Brisson’s recommendation for Cirka’s fellowship application was straightforward. “I consider her a Germanophile,” says Brisson with a laugh. “She sought all opportunities to engage in German culture here. I was really happy when I heard Hillary got this.”

Although Cirka doesn’t know where she will study, work, or live yet, she is not worried. The program is divided into phases where she will learn as much of the language as possible in a language school. In late fall, she will move on to study at a German university. An internship, which Cirka hopes will be in Germany’s large biotech industry, lasts from late winter until the program ends in July.

The fellowship is about more than language, says Brisson. “When you are over there, the language becomes secondary,” she says. “You immerse yourself in the culture, and you are exposed to different opinions, different values.
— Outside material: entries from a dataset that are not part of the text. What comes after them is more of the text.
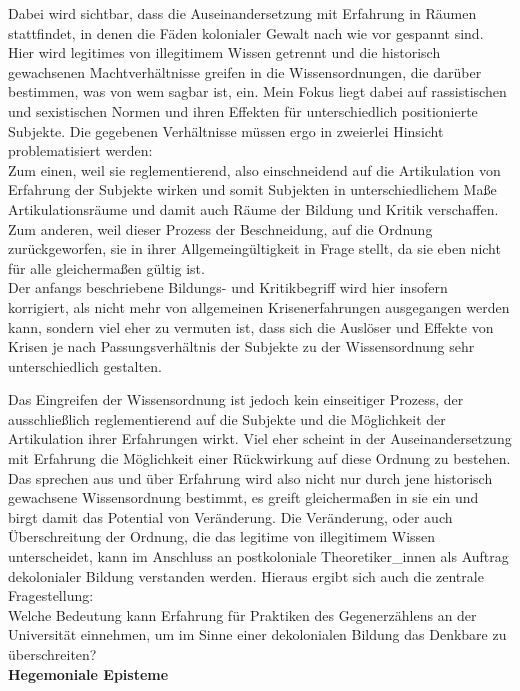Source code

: Dabei wird sichtbar, dass die Auseinandersetzung mit Erfahrung
in Räumen stattfindet, in denen die Fäden kolonialer Gewalt nach wie vor
gespannt sind. Hier wird legitimes von illegitimem Wissen getrennt und die
historisch gewachsenen Machtverhältnisse greifen in die Wissensordnungen, die
darüber bestimmen, was von wem sagbar ist, ein. Mein Fokus liegt dabei auf
rassistischen und sexistischen Normen und ihren Effekten für unterschiedlich
positionierte Subjekte. Die gegebenen Verhältnisse müssen ergo in zweierlei
Hinsicht problematisiert werden:\\
 Zum einen, weil sie reglementierend, also
einschneidend auf die Artikulation von Erfahrung der Subjekte wirken und somit
Subjekten in unterschiedlichem Maße Artikulationsräume und damit auch Räume der
Bildung und Kritik verschaffen. Zum anderen, weil dieser Prozess der
Beschneidung, auf die Ordnung zurückgeworfen, sie in ihrer Allgemeingültigkeit
in Frage stellt, da sie eben nicht für alle gleichermaßen gültig ist. \\
Der
anfangs beschriebene Bildungs- und Kritikbegriff wird hier insofern korrigiert,
als nicht mehr von allgemeinen Krisenerfahrungen ausgegangen werden kann,
sondern viel eher zu vermuten ist, dass sich die Auslöser und Effekte von Krisen
je nach Passungsverhältnis der Subjekte zu der Wissensordnung sehr
unterschiedlich gestalten.

Das Eingreifen der Wissensordnung ist jedoch kein einseitiger Prozess, der
ausschließlich reglementierend auf die Subjekte und die Möglichkeit der
Artikulation ihrer Erfahrungen wirkt. Viel eher scheint in der
Auseinandersetzung mit Erfahrung die Möglichkeit einer Rückwirkung auf diese
Ordnung zu bestehen. \\
Das sprechen aus und über Erfahrung wird also nicht nur
durch jene historisch gewachsene Wissensordnung bestimmt, es greift
gleichermaßen in sie ein und birgt damit das Potential von Veränderung. Die
Veränderung, oder auch Überschreitung der Ordnung, die das legitime von
illegitimem Wissen unterscheidet, kann im Anschluss an postkoloniale
Theoretiker\_innen als Auftrag dekolonialer Bildung verstanden werden. Hieraus
ergibt sich auch die zentrale Fragestellung: \\
Welche Bedeutung kann Erfahrung für
Praktiken des Gegenerzählens an der Universität einnehmen, um im Sinne einer
dekolonialen Bildung das Denkbare zu überschreiten?\\

\textbf{\large Hegemoniale Episteme}\\

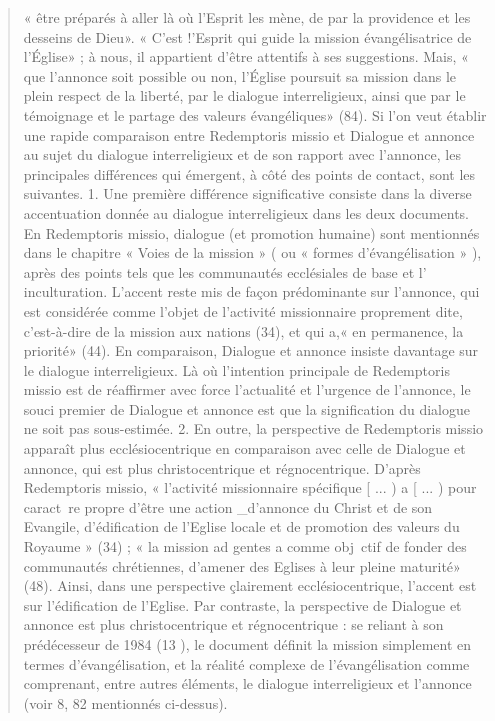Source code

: \begin{quote}
« être préparés à aller là où l'Esprit les mène, de par la providence
et les desseins de Dieu». « C'est !'Esprit qui guide la
mission évangélisatrice de l'Église» ; à nous, il appartient
d'être attentifs à ses suggestions. Mais, « que l'annonce soit
possible ou non, l'Église poursuit sa mission dans le plein respect
de la liberté, par le dialogue interreligieux, ainsi que par
le témoignage et le partage des valeurs évangéliques» (84).
Si l'on veut établir une rapide comparaison entre Redemptoris
missio et Dialogue et annonce au sujet du dialogue interreligieux
et de son rapport avec l'annonce, les principales
différences qui émergent, à côté des points de contact, sont les
suivantes.
1. Une première différence significative consiste dans la
diverse accentuation donnée au dialogue interreligieux dans
les deux documents. En Redemptoris missio, dialogue (et promotion
humaine) sont mentionnés dans le chapitre « Voies de
la mission » ( ou « formes d'évangélisation » ), après des points
tels que les communautés ecclésiales de base et l' inculturation.
L'accent reste mis de façon prédominante sur l'annonce, qui
est considérée comme l'objet de l'activité missionnaire proprement
dite, c'est-à-dire de la mission aux nations (34), et qui
a,« en permanence, la priorité» (44). En comparaison, Dialogue
et annonce insiste davantage sur le dialogue interreligieux. Là
où l'intention principale de Redemptoris missio est de réaffirmer
avec force l'actualité et l'urgence de l'annonce, le souci
premier de Dialogue et annonce est que la signification du
dialogue ne soit pas sous-estimée.
2. En outre, la perspective de Redemptoris missio apparaît
plus ecclésiocentrique en comparaison avec celle de Dialogue
et annonce, qui est plus christocentrique et régnocentrique.
D'après Redemptoris missio, « l'activité missionnaire spécifique
[ ... ) a [ ... ) pour caract~re propre d'être une action _d'annonce
du Christ et de son Evangile, d'édification de l'Eglise
locale et de promotion des valeurs du Royaume » (34) ; « la
mission ad gentes a comme obj~ctif de fonder des communautés
chrétiennes, d'amener des Eglises à leur pleine maturité»
(48). Ainsi, dans une perspective çlairement ecclésiocentrique,
l'accent est sur l'édification de l'Eglise. Par contraste, la perspective
de Dialogue et annonce est plus christocentrique et
régnocentrique : se reliant à son prédécesseur de 1984 (13 ), le
document définit la mission simplement en termes d'évangélisation,
et la réalité complexe de l'évangélisation comme
comprenant, entre autres éléments, le dialogue interreligieux
et l'annonce (voir 8, 82 mentionnés ci-dessus).

\end{quote}
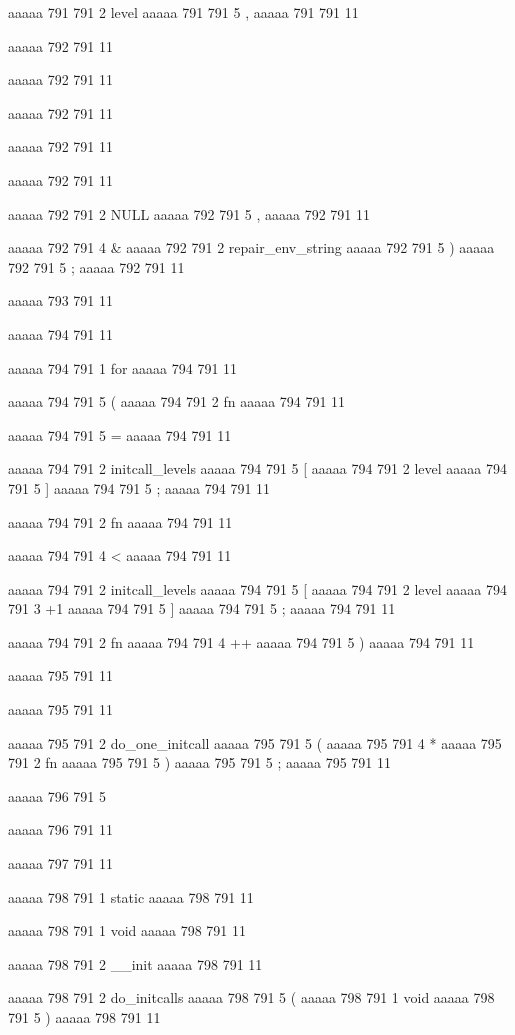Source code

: {aaaaa 791 791
2
level
aaaaa 791 791
5
,
aaaaa 791 791
11


aaaaa 792 791
11
	
aaaaa 792 791
11
	
aaaaa 792 791
11
 
aaaaa 792 791
11
 
aaaaa 792 791
11
 
aaaaa 792 791
2
NULL
aaaaa 792 791
5
,
aaaaa 792 791
11
 
aaaaa 792 791
4
&
aaaaa 792 791
2
repair_env_string
aaaaa 792 791
5
)
aaaaa 792 791
5
;
aaaaa 792 791
11


aaaaa 793 791
11


aaaaa 794 791
11
	
aaaaa 794 791
1
for
aaaaa 794 791
11
 
aaaaa 794 791
5
(
aaaaa 794 791
2
fn
aaaaa 794 791
11
 
aaaaa 794 791
5
=
aaaaa 794 791
11
 
aaaaa 794 791
2
initcall_levels
aaaaa 794 791
5
[
aaaaa 794 791
2
level
aaaaa 794 791
5
]
aaaaa 794 791
5
;
aaaaa 794 791
11
 
aaaaa 794 791
2
fn
aaaaa 794 791
11
 
aaaaa 794 791
4
<
aaaaa 794 791
11
 
aaaaa 794 791
2
initcall_levels
aaaaa 794 791
5
[
aaaaa 794 791
2
level
aaaaa 794 791
3
+1
aaaaa 794 791
5
]
aaaaa 794 791
5
;
aaaaa 794 791
11
 
aaaaa 794 791
2
fn
aaaaa 794 791
4
++
aaaaa 794 791
5
)
aaaaa 794 791
11


aaaaa 795 791
11
	
aaaaa 795 791
11
	
aaaaa 795 791
2
do_one_initcall
aaaaa 795 791
5
(
aaaaa 795 791
4
*
aaaaa 795 791
2
fn
aaaaa 795 791
5
)
aaaaa 795 791
5
;
aaaaa 795 791
11


aaaaa 796 791
5
}
aaaaa 796 791
11


aaaaa 797 791
11


aaaaa 798 791
1
static
aaaaa 798 791
11
 
aaaaa 798 791
1
void
aaaaa 798 791
11
 
aaaaa 798 791
2
__init
aaaaa 798 791
11
 
aaaaa 798 791
2
do_initcalls
aaaaa 798 791
5
(
aaaaa 798 791
1
void
aaaaa 798 791
5
)
aaaaa 798 791
11


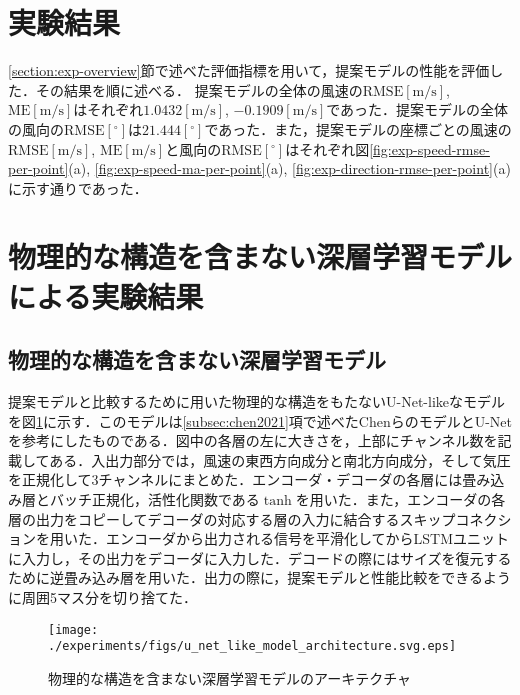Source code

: \section{実験結果 \label{section:exp-results}}
\ref{section:exp-overview}節で述べた評価指標を用いて，提案モデルの性能を評価した．その結果を順に述べる．
提案モデルの全体の風速の$\mathrm{RMSE[m/s]}$, $\mathrm{ME[m/s]}$はそれぞれ$1.0432\mathrm{[m/s]}$, $-0.1909\mathrm{[m/s]}$であった．提案モデルの全体の風向の$\mathrm{RMSE[^\circ]}$は$21.444\mathrm{[^\circ]}$であった．また，提案モデルの座標ごとの風速の$\mathrm{RMSE[m/s]}$, $\mathrm{ME[m/s]}$と風向の$\mathrm{RMSE[^\circ]}$はそれぞれ図\ref{fig:exp-speed-rmse-per-point}(a), \ref{fig:exp-speed-ma-per-point}(a), \ref{fig:exp-direction-rmse-per-point}(a)に示す通りであった．

\section{物理的な構造を含まない深層学習モデルによる実験結果 \label{section:exp-results-without-physicial-structure}}

\subsection{物理的な構造を含まない深層学習モデル \label{subsection:exp-u-net-like-model}}
提案モデルと比較するために用いた物理的な構造をもたないU-Net-likeなモデルを図\ref{fig:exp-u-net-like-model}に示す．このモデルは\ref{subsec:chen2021}項で述べたChenらのモデルとU-Net\cite{journals/corr/RonnebergerFB15}を参考にしたものである．図中の各層の左に大きさを，上部にチャンネル数を記載してある．入出力部分では，風速の東西方向成分と南北方向成分，そして気圧を正規化して3チャンネルにまとめた．エンコーダ・デコーダの各層には畳み込み層とバッチ正規化\cite{10.5555/3045118.3045167}，活性化関数である$\tanh$を用いた．また，エンコーダの各層の出力をコピーしてデコーダの対応する層の入力に結合するスキップコネクションを用いた．エンコーダから出力される信号を平滑化してからLSTMユニットに入力し，その出力をデコーダに入力した．デコードの際にはサイズを復元するために逆畳み込み層を用いた．出力の際に，提案モデルと性能比較をできるように周囲5マス分を切り捨てた．

\begin{figure}[bp]
  \centering
  \texttt{[image: ./experiments/figs/u\_net\_like\_model\_architecture.svg.eps]}
  \caption{物理的な構造を含まない深層学習モデルのアーキテクチャ}
  \label{fig:exp-u-net-like-model}
\end{figure}


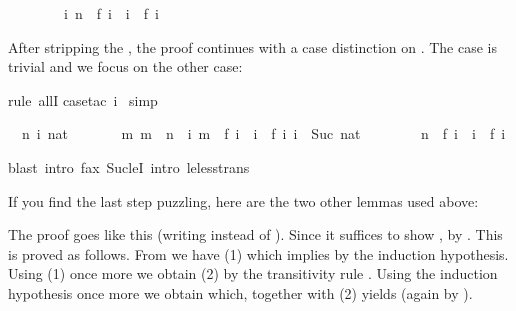 \begin{isabellebody}
\begin{isamarkuptxt}
\begin{isabelle}
\ \ \ \ \ \ \ \ {\isasymforall}i{\isachardot}\ n\ {\isacharequal}\ f\ i\ {\isasymlongrightarrow}\ i\ {\isasymle}\ f\ i%
\end{isabelle}
After stripping the , the proof continues with a case
distinction on . The case  is trivial and we focus on
the other case:%
\end{isamarkuptxt}%
rule\ allI{\isacharparenright}\isanewline
{}case{\isacharunderscore}tac\ i{\isacharparenright}\isanewline
\ simp{\isacharparenright}%
\begin{isamarkuptxt}%
\begin{isabelle}%
\ {}{\isachardot}\ {\isasymAnd}n\ i\ nat{\isachardot}\isanewline
\ \ \ \ \ \ \ {\isasymlbrakk}{\isasymforall}m{\isachardot}\ m\ {\isacharless}\ n\ {\isasymlongrightarrow}\ {\isacharparenleft}{\isasymforall}i{\isachardot}\ m\ {\isacharequal}\ f\ i\ {\isasymlongrightarrow}\ i\ {\isasymle}\ f\ i{\isacharparenright}{\isacharsemicolon}\ i\ {\isacharequal}\ Suc\ nat{\isasymrbrakk}\isanewline
\ \ \ \ \ \ \ {\isasymLongrightarrow}\ n\ {\isacharequal}\ f\ i\ {\isasymlongrightarrow}\ i\ {\isasymle}\ f\ i%
\end{isabelle}%
\end{isamarkuptxt}%
blast\ intro{\isacharbang}{\isacharcolon}\ f{\isacharunderscore}ax\ Suc{\isacharunderscore}leI\ intro{\isacharcolon}\ le{\isacharunderscore}less{\isacharunderscore}trans{\isacharparenright}%
\begin{isamarkuptext}%
\noindent
If you find the last step puzzling, here are the 
two other lemmas used above:
\begin{isabelle}
\isanewline
{}
\end{isabelle}
%
The proof goes like this (writing  instead of ).
Since  it suffices to show
\hbox{},
by \@.  This is
proved as follows. From  we have 
(1) which implies  by the induction hypothesis.
Using (1) once more we obtain  (2) by the transitivity
rule .
Using the induction hypothesis once more we obtain 
which, together with (2) yields  (again by
).


\end{isamarkuptext}
\end{isabellebody}
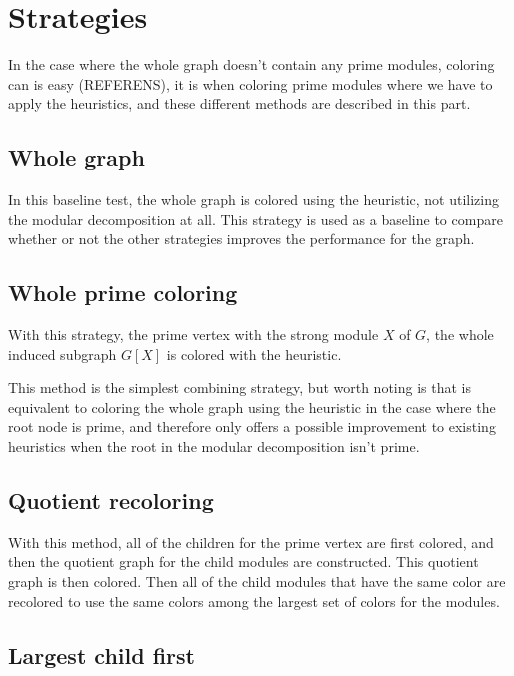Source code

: \documentclass{amsart}
\begin{document}
\section{Strategies}
\label{sec:Strategies}
In the case where the whole graph doesn't contain any prime modules, coloring
can is easy (REFERENS), it is when coloring prime modules where we have to apply
the heuristics, and these different methods are described in this part.

\subsection{Whole graph}

In this baseline test, the whole graph is colored using the heuristic, not
utilizing the modular decomposition at all. This strategy is used as a baseline
to compare whether or not the other strategies improves the performance for the
graph.

\subsection{Whole prime coloring}

With this strategy, the prime vertex with the strong module $X$ of $G$, the
whole induced subgraph $G[X]$ is colored with the heuristic.

This method is the simplest combining strategy, but worth noting is that is
equivalent to coloring the whole graph using the heuristic in the case where the
root node is prime, and therefore only offers a possible improvement to existing
heuristics when the root in the modular decomposition isn't prime.

\subsection{Quotient recoloring}

With this method, all of the children for the prime vertex are first colored,
and then the quotient graph for the child modules are constructed. This quotient
graph is then colored. Then all of the child modules that have the same color
are recolored to use the same colors among the largest set of colors for the
modules.



\subsection{Largest child first}
\end{document}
It is such an opportunity.”

Those experiences are exactly what Cirka anticipates. “I am most looking forward to being there all year and seeing all the seasons and being there for all the holidays,” she says. “That is a big part of the culture you only get to experience by being there.”

As Cirka spends the next few weeks preparing, she is just thrilled to be on her way. “I love Germany, and I love the time I have spent there,” says Cirka. “I thought it was a long shot to get in. This is a once-in-a-lifetime opportunity.”